# Exercise requirements
Your answer should be an exact copy of every record.

•••

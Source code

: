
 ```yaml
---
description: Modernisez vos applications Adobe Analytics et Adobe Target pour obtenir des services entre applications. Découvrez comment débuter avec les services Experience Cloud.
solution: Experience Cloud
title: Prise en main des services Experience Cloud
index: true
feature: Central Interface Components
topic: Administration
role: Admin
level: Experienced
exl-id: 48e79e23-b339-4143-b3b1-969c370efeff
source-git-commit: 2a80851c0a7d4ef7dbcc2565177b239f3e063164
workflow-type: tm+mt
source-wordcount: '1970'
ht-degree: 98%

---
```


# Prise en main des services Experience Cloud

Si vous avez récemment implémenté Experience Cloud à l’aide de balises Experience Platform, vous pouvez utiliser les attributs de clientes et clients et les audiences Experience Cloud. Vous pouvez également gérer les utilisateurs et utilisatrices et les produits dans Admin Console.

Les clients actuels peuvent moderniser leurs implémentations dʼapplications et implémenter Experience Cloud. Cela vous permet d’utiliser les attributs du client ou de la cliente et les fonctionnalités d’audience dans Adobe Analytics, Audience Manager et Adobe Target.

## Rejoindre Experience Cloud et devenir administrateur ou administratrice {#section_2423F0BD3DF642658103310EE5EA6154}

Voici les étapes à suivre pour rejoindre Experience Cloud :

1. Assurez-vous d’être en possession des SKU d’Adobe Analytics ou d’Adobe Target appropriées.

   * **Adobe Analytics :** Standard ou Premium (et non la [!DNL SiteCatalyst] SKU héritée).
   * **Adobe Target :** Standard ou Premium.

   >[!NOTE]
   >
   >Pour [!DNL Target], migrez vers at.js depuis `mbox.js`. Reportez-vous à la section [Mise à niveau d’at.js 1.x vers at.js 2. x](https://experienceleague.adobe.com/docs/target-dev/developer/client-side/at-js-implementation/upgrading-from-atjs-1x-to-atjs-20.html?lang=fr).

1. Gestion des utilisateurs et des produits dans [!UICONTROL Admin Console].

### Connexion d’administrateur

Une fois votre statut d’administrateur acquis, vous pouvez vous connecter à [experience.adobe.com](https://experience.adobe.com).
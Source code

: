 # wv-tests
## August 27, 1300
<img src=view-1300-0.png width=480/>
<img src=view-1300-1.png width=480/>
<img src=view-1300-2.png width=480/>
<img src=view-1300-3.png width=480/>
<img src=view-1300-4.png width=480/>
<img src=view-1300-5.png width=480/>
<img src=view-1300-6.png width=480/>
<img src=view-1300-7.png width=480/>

•••

# Exercise output
Source code

:
 ```yaml
---
description: Modernisez vos applications Adobe Analytics et Adobe Target pour obtenir des services entre applications. Découvrez comment débuter avec les services Experience Cloud.
solution: Experience Cloud
title: Prise en main des services Experience Cloud
index: true
feature: Central Interface Components
topic: Administration
role: Admin
level: Experienced
exl-id: 48e79e23-b339-4143-b3b1-969c370efeff
source-git-commit: 2a80851c0a7d4ef7dbcc2565177b239f3e063164
workflow-type: tm+mt
source-wordcount: '1970'
ht-degree: 98%

---
```


# Prise en main des services Experience Cloud

Si vous avez récemment implémenté Experience Cloud à l’aide de balises Experience Platform, vous pouvez utiliser les attributs de clientes et clients et les audiences Experience Cloud. Vous pouvez également gérer les utilisateurs et utilisatrices et les produits dans Admin Console.

Les clients actuels peuvent moderniser leurs implémentations dʼapplications et implémenter Experience Cloud. Cela vous permet d’utiliser les attributs du client ou de la cliente et les fonctionnalités d’audience dans Adobe Analytics, Audience Manager et Adobe Target.

## Rejoindre Experience Cloud et devenir administrateur ou administratrice {#section_2423F0BD3DF642658103310EE5EA6154}

Voici les étapes à suivre pour rejoindre Experience Cloud :

1. Assurez-vous d’être en possession des SKU d’Adobe Analytics ou d’Adobe Target appropriées.

   * **Adobe Analytics :** Standard ou Premium (et non la [!DNL SiteCatalyst] SKU héritée).
   * **Adobe Target :** Standard ou Premium.

   >[!NOTE]
   >
   >Pour [!DNL Target], migrez vers at.js depuis `mbox.js`. Reportez-vous à la section [Mise à niveau d’at.js 1.x vers at.js 2. x](https://experienceleague.adobe.com/docs/target-dev/developer/client-side/at-js-implementation/upgrading-from-atjs-1x-to-atjs-20.html?lang=fr).

1. Gestion des utilisateurs et des produits dans [!UICONTROL Admin Console].

### Connexion d’administrateur

Une fois votre statut d’administrateur acquis, vous pouvez vous connecter à [experience.adobe.com](https://experience.adobe.com).
Source code

: # wv-tests
## August 27, 1300
<img src=view-1300-0.png width=480/>
<img src=view-1300-1.png width=480/>
<img src=view-1300-2.png width=480/>
<img src=view-1300-3.png width=480/>
<img src=view-1300-4.png width=480/>
<img src=view-1300-5.png width=480/>
<img src=view-1300-6.png width=480/>
<img src=view-1300-7.png width=480/>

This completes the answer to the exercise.